So when Cobb asks, Who is better than Sowell? I've got two answers. On the straight academic tip--the only one that matters to me--I'd point to Glenn Loury (who is not only fiercely independent but who HAS published in top tier economic journals), Steven Levitt (who, while not black still asks novel questions about black urban life with novel data), even Roland Fryer. My real money is probably on Bomani if his ass would get his dissertation finished. But again, I'm not looking for plans from any of these joes. I'm looking for interesting questions, interesting answers, theoretical novelty, and fit (that is, the answers plausibly respond to social reality).
To that degree, Sowell doesn't pass the smell test. Period. And it doesn't matter whether anyone is better as far as "planning". Kind of like asking who was a better point guard, Mike Piazza or Tiger Woods. What the hell would we ask that question for? We've talked over and over here about how we're trying to come up with an independent mode of black leadership, a form of leadership that revolves around cell based organization.
Why would we want a two bit economist who has written the same book for the last thirty years without a journal article to his name, participate in that project?

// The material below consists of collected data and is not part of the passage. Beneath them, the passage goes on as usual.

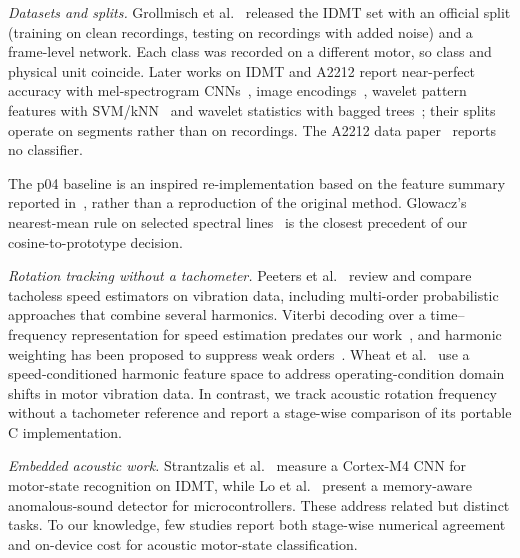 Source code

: \documentclass[conference]{IEEEtran}
\newif\ifwip
\begin{document}
\emph{Datasets and splits.} Grollmisch et al.~\cite{grollmisch2019} released the IDMT set with
an official split (training on clean recordings, testing on recordings with added noise) and a
frame-level network. Each class was recorded on a different motor, so class and physical unit
coincide. Later works on IDMT and A2212 report near-perfect accuracy with mel-spectrogram
CNNs~\cite{melcnn2025}, image encodings~\cite{ertarin2025}, wavelet pattern features with
SVM/kNN~\cite{etnext2026} and wavelet statistics with bagged trees~\cite{tekin2025}; their splits
operate on segments rather than on recordings. The A2212 data paper~\cite{estacio2023} reports
no classifier.
\ifwip\else
The p04 baseline is an inspired re-implementation based on the feature summary reported
in~\cite{vanaraj2026}, rather than a reproduction of the original method. Glowacz's nearest-mean
rule on selected spectral lines~\cite{glowacz2018} is the closest precedent of our
cosine-to-prototype decision.
\fi

\ifwip
\emph{Rotation tracking without a tachometer} has been reviewed on vibration
data~\cite{peeters2019}, and Viterbi decoding over a time--frequency representation predates our
work~\cite{xi2015}; we provide a stage-wise comparison of a portable C implementation on
microphone audio.
\else
\emph{Rotation tracking without a tachometer.} Peeters et al.~\cite{peeters2019} review and
compare tacholess speed estimators on vibration data, including multi-order probabilistic
approaches that combine several harmonics. Viterbi decoding over a time--frequency
representation for speed estimation predates our work~\cite{xi2015}, and harmonic weighting has
been proposed to suppress weak orders~\cite{yoo2023}. Wheat et al.~\cite{wheat2025} use a
speed-conditioned harmonic feature space to address operating-condition domain shifts in motor
vibration data. In contrast, we track acoustic rotation frequency without a tachometer reference
and report a stage-wise comparison of its portable C implementation.
\fi

\ifwip\else
\emph{Embedded acoustic work.} Strantzalis et al.~\cite{strantzalis2022} measure a Cortex-M4 CNN
for motor-state recognition on IDMT, while Lo et al.~\cite{lo2024} present a memory-aware
anomalous-sound detector for microcontrollers. These address related but distinct tasks. To our
knowledge, few studies report both stage-wise numerical agreement and on-device cost for acoustic
motor-state classification.
\fi

\end{document}

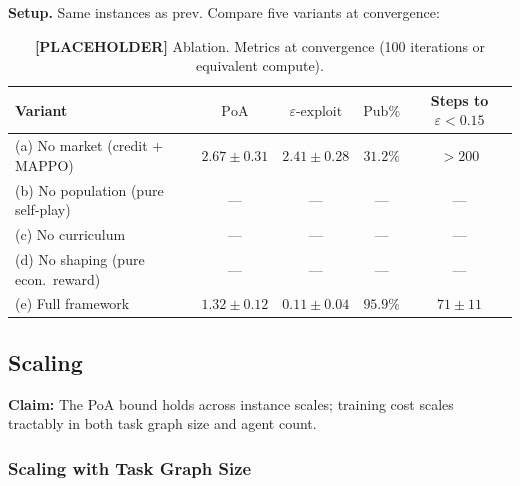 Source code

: \textbf{Setup.} Same instances as prev. Compare five variants at convergence:

\begin{table}
\centering
\caption{\textbf{[PLACEHOLDER]} Ablation. Metrics at convergence (100 iterations or equivalent compute).}
\label{tab:e4}
\begin{tabular}{l|cccc}
\toprule
\textbf{Variant} & $\mathrm{PoA}$ & $\varepsilon\text{-exploit}$ & $\mathrm{Pub\%}$ & Steps to $\varepsilon{<}0.15$ \\
\midrule
(a) No market (credit + MAPPO) & $2.67 \pm 0.31$ & $2.41 \pm 0.28$ & $31.2\%$ & $> 200$ \\
(b) No population (pure self-play) & --- & --- & --- & --- \\
(c) No curriculum & --- & --- & --- & --- \\
(d) No shaping (pure econ.\ reward) & --- & --- & --- & --- \\
(e) Full framework             & $1.32 \pm 0.12$ & $0.11 \pm 0.04$ & $95.9\%$ & $71 \pm 11$  \\
\bottomrule
\end{tabular}
\end{table}



\subsection{Scaling}\label{sec:exp-scale}

\textbf{Claim:} The PoA bound holds across instance scales; training cost scales tractably in both task graph size and agent count.
 
\subsubsection{Scaling with Task Graph Size}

I've long maintained that many of the cultural characteristics and personal behaviors, good and bad, that Northern commentators (largely white) consider "black" are in fact southern. Being dissed makes the typical good ol' boy just as irrationally mad as it makes an inner-city black guy. And I'd suspect you'd find plenty of Bell Curve-like results if you could break out whites of southern origin, regardless of where they live now, as a separate ethnic group (even more so if you could exclude certain highly educated subgroups, notably the Presbyterians whose attitudes toward education and involvement in commerce have made them the souther equivalent of Jews or Chinese).